Recorded information ->
════
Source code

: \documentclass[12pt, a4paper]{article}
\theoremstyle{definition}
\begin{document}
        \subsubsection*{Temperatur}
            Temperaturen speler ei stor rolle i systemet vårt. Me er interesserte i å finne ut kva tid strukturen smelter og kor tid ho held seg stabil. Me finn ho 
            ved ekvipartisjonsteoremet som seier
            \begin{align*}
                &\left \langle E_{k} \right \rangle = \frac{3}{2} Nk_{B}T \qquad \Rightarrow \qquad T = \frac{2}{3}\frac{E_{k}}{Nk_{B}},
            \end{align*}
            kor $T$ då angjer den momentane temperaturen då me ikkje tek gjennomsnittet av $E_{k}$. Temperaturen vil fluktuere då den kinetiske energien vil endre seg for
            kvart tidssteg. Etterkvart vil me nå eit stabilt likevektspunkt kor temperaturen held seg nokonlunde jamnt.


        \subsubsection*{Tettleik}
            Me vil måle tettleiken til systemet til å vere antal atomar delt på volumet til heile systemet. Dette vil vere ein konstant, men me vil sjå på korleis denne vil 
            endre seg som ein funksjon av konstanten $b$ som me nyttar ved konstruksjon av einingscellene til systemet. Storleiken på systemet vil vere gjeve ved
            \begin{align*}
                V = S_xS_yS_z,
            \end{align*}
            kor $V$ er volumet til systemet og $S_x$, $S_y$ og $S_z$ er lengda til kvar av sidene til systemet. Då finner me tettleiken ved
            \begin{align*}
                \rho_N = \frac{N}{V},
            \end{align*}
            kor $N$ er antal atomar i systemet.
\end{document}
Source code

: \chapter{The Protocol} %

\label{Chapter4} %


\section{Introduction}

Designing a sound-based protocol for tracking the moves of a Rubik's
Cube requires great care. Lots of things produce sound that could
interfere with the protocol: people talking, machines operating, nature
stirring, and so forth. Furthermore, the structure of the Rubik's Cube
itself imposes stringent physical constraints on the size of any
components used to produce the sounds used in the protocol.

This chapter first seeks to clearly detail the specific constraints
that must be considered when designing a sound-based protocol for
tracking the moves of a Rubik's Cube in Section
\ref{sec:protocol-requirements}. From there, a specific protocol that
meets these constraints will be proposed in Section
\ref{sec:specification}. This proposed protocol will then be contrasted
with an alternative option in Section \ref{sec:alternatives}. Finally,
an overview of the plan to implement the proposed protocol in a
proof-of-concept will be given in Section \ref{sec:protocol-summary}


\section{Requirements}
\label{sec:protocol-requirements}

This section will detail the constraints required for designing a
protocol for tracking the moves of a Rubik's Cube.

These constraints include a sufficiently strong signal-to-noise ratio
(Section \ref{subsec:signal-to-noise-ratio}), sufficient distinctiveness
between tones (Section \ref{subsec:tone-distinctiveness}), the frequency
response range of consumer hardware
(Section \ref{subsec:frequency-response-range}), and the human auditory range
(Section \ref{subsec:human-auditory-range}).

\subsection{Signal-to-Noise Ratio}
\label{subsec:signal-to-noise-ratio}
════
Task brief ->
Please restate the data word for word, every record included.

Finished exercise ->
Source code

: \documentclass[12pt, a4paper]{article}
\theoremstyle{definition}
\begin{document}
        \subsubsection*{Temperatur}
            Temperaturen speler ei stor rolle i systemet vårt. Me er interesserte i å finne ut kva tid strukturen smelter og kor tid ho held seg stabil. Me finn ho 
            ved ekvipartisjonsteoremet som seier
            \begin{align*}
                &\left \langle E_{k} \right \rangle = \frac{3}{2} Nk_{B}T \qquad \Rightarrow \qquad T = \frac{2}{3}\frac{E_{k}}{Nk_{B}},
            \end{align*}
            kor $T$ då angjer den momentane temperaturen då me ikkje tek gjennomsnittet av $E_{k}$. Temperaturen vil fluktuere då den kinetiske energien vil endre seg for
            kvart tidssteg. Etterkvart vil me nå eit stabilt likevektspunkt kor temperaturen held seg nokonlunde jamnt.


        \subsubsection*{Tettleik}
            Me vil måle tettleiken til systemet til å vere antal atomar delt på volumet til heile systemet. Dette vil vere ein konstant, men me vil sjå på korleis denne vil 
            endre seg som ein funksjon av konstanten $b$ som me nyttar ved konstruksjon av einingscellene til systemet. Storleiken på systemet vil vere gjeve ved
            \begin{align*}
                V = S_xS_yS_z,
            \end{align*}
            kor $V$ er volumet til systemet og $S_x$, $S_y$ og $S_z$ er lengda til kvar av sidene til systemet. Då finner me tettleiken ved
            \begin{align*}
                \rho_N = \frac{N}{V},
            \end{align*}
            kor $N$ er antal atomar i systemet.
\end{document}
Source code

: \chapter{The Protocol} %

\label{Chapter4} %


\section{Introduction}

Designing a sound-based protocol for tracking the moves of a Rubik's
Cube requires great care. Lots of things produce sound that could
interfere with the protocol: people talking, machines operating, nature
stirring, and so forth. Furthermore, the structure of the Rubik's Cube
itself imposes stringent physical constraints on the size of any
components used to produce the sounds used in the protocol.

This chapter first seeks to clearly detail the specific constraints
that must be considered when designing a sound-based protocol for
tracking the moves of a Rubik's Cube in Section
\ref{sec:protocol-requirements}. From there, a specific protocol that
meets these constraints will be proposed in Section
\ref{sec:specification}. This proposed protocol will then be contrasted
with an alternative option in Section \ref{sec:alternatives}. Finally,
an overview of the plan to implement the proposed protocol in a
proof-of-concept will be given in Section \ref{sec:protocol-summary}


\section{Requirements}
\label{sec:protocol-requirements}

This section will detail the constraints required for designing a
protocol for tracking the moves of a Rubik's Cube.

These constraints include a sufficiently strong signal-to-noise ratio
(Section \ref{subsec:signal-to-noise-ratio}), sufficient distinctiveness
between tones (Section \ref{subsec:tone-distinctiveness}), the frequency
response range of consumer hardware
(Section \ref{subsec:frequency-response-range}), and the human auditory range
(Section \ref{subsec:human-auditory-range}).

\subsection{Signal-to-Noise Ratio}
\label{subsec:signal-to-noise-ratio}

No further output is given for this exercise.